A little while back I read “The City & the City” by China Mieville. It’s a story about a city that, for some inexplicable (or in my case forgotten) reason has been divided into two totally separate cities. As a citizen of one city you are not permitted to acknowledge the existence of the other city and its inhabitants even though you may share the same roads and the same neighbourhoods.
At the time I read the book we were planning our trip to Europe including a few days in Berlin. I found myself wondering whether living in Berlin before the Berlin Wall fell in 1990 was anything like what was portrayed in Mieville’s novel.
Even though Berlin is a united city once more and has done much to reinvent itself since 1990, the strange circumstances in which the city found itself for 45 years has had an unusual impact on the geography of the city.
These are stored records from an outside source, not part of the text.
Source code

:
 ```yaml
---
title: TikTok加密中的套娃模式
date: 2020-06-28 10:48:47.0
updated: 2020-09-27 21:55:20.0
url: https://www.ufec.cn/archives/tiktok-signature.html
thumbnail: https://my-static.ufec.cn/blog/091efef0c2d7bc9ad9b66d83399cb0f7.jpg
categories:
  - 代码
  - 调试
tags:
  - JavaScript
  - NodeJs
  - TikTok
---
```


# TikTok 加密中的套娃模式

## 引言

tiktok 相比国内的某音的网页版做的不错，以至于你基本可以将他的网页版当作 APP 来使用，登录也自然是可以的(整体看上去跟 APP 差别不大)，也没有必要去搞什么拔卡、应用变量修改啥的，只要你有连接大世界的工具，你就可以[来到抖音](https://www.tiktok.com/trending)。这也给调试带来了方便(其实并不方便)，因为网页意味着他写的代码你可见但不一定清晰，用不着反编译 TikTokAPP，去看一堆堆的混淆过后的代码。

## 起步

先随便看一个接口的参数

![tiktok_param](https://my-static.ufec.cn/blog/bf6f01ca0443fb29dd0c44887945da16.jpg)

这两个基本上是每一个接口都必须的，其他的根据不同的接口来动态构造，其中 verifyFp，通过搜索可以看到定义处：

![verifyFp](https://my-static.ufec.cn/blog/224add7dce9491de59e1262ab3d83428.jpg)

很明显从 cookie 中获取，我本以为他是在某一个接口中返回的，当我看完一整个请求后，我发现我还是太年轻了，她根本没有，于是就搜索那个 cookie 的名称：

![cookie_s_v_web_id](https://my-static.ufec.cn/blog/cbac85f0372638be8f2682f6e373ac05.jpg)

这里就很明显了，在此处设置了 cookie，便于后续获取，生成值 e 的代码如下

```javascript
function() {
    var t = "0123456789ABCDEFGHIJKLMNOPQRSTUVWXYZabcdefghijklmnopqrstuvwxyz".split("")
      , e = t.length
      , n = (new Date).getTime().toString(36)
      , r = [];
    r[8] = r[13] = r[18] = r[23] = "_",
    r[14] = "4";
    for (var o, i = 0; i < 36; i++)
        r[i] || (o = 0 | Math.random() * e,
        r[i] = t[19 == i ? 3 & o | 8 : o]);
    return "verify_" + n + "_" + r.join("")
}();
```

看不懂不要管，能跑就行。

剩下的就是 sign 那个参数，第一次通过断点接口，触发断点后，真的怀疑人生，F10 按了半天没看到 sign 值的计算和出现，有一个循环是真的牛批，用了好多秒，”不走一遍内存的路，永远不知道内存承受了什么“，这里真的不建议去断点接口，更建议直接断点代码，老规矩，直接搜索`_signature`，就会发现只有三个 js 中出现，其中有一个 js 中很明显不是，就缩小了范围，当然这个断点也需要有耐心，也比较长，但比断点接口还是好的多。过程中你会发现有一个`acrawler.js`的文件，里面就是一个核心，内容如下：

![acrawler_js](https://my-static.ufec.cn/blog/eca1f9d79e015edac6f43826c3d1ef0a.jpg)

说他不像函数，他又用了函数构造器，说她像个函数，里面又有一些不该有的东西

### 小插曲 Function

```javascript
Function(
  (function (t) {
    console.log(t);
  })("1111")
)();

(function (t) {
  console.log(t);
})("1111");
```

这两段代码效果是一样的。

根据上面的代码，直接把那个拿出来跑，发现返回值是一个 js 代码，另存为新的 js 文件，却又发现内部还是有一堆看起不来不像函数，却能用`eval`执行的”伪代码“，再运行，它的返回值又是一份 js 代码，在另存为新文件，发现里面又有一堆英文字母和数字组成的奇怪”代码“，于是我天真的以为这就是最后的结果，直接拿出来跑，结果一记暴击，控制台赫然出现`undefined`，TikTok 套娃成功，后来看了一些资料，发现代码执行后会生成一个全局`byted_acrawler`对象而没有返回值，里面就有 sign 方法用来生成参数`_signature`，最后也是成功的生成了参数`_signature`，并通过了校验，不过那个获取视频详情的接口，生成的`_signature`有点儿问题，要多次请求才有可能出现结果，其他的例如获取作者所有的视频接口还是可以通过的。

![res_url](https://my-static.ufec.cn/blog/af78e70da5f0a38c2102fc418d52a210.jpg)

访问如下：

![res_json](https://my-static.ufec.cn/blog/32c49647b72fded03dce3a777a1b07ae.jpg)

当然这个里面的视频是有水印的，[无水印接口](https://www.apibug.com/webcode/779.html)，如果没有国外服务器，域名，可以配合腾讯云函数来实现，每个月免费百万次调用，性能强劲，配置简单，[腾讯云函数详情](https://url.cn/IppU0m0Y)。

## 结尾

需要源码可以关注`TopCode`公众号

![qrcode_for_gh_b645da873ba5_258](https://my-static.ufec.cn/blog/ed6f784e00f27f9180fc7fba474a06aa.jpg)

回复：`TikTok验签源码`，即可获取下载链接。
Usually when we tour a city we find one or two central areas where most of the historic buildings are situated – but not in Berlin. As we navigated round the city Craig commented that many of the sites seemed far away from each other, and that he had underestimated the amount of time it would take to travel around.
Here’s what I think. From 1945 – 1990 Berlin was split into two geographically similar cities. Each city had to develop separately, with systems and services being needed by both. So much was duplicated – within the boundaries in West Berlin, and, often on the outskirts, of East Berlin. So, while many historic buildings are near the Brandenburg Gate, which lies on what was the boundary between East and West Berlin, many are not. And I think that’s the reason it takes so long to travel the city.
You may laugh, but I had a second realization when I was in Berlin. I’d always envisioned the Berlin Wall as being there to keep East Germans “in”. In reality, since Berlin was surrounded by East German territory, the Berlin Wall was built to enclose West Berlin. I guess I equated West Germany with freedom and East Germany with confinement and that dictated my mental image of the city. Still, it was quite a revelation to me when I realized how my reality had been shaped by the words I used.
And so, back to where we started – China Mievilles novel “The City & the City”. I have no idea if living in a divided Berlin in any way resembled the novel, but the book certainly sprang to mind many times during our time in the city & the city that are now united once more.